Innovation investing is all about focusing on identifying true innovators and being earlier to spot them, getting ahead of growth investors who are chasing growth in the rearview mirror. Focusing on innovation enables investors to look through the windshield at what is coming down the pike. And, that gives this new third style of investing—innovation investing—a competitive advantage versus growth and value investing.

Hortz: How does your investment process identify important innovative businesses, or as you call them quality innovators?
Ricketts:
As we have been discussing, we believe traditional investment processes are inadequate, if not ill-suited, to keep pace with the accelerating change happening across the economy. As a result of this insight, our investment team’s starting point is unconventional by design. It does not rely on traditional growth screens, or Street research, much of which we view as backward-looking or highly short-term oriented.

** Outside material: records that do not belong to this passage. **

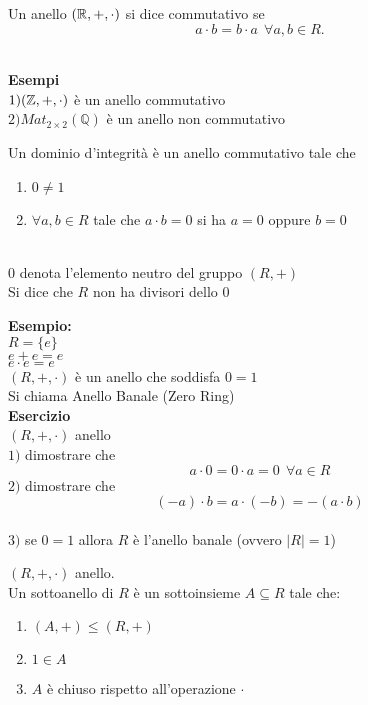 \documentclass[12px]{article}
\begin{document}
{\begin{defi}
	\end{defi}
	\begin{defi}
		Un anello $(\mathbb{R},+,\cdot)$ si dice commutativo se 
		\[
		a\cdot b = b\cdot a \ \ \forall a,b\in R
		.\] 
	\end{defi}
	\newpage \ \\
	\textbf{Esempi}\\
	$1)(\mathbb{Z}, + , \cdot ) $ è un anello commutativo\\
	$2) Mat_{2\times 2}(\mathbb Q)$ è un anello non commutativo\\
	\begin{defi}
		Un dominio d'integrità è un anello commutativo tale che
		\begin{enumerate}
			\item $0\neq 1$
			\item  $\forall a,b\in R$ tale che $a\cdot b = 0$ si ha  $a = 0$ oppure $b = 0$
		\end{enumerate}\\
		$0$ denota l'elemento neutro del gruppo $(R,+)$\\
		Si dice che $R$ non ha divisori dello $0$
	\end{defi}
	\textbf{Esempio:}\\
	$R = \{e\}$\\
	 $e + e = e$\\
	  $e\cdot e = e$\\
	   $(R,+,\cdot)$ è un anello che soddisfa $0 =1$\\
	   Si chiama Anello Banale (Zero Ring) \\
	   \textbf{Esercizio}\\
	   $(R,+,\cdot)$ anello\\
	   $1)$ dimostrare che  \[a \cdot 0 =0\cdot a  = 0 \ \ \forall a\in R\]
   $2)$ dimostrare che  \[(-a)\cdot b = a\cdot (-b) = - (a \cdot b)\]\\
   $3)$ se $0 = 1$ allora  $R$ è l'anello banale (ovvero $|R| = 1$)\\
    \begin{defi}
   	$(R, + ,\cdot)$ anello.\\
	Un sottoanello di $R$ è un sottoinsieme $A\subseteq R$ tale che:\\
	\begin{enumerate}
		\item $(A,+) \leq (R,+)$
		\item $1\in A$
		\item $A$ è chiuso rispetto all'operazione  $\cdot$
	\end{enumerate}

\end{defi}}
\end{document}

It’s important to remember that investors only get paid on future growth in earnings and cash flow, not past growth. As such, we begin our process by analyzing the root causes of future growth for companies and industries. In our experience, these root drivers are typically a series of new innovations that, in turn, drive industry secular trends and multi-year periods of above-average growth. Types of innovation that the investment team identifies and tracks, include: technological innovation, product innovation, service or experience innovation, process or cost innovation, brand innovation, and business model innovation. The great innovators of our time combine multiple types of innovation to create value and competitive advantage. Ultimately, the investment team’s objective is to identify the most important innovations, understand how these cause secular trends, and ultimately, identify and own the leading innovators at the vanguard.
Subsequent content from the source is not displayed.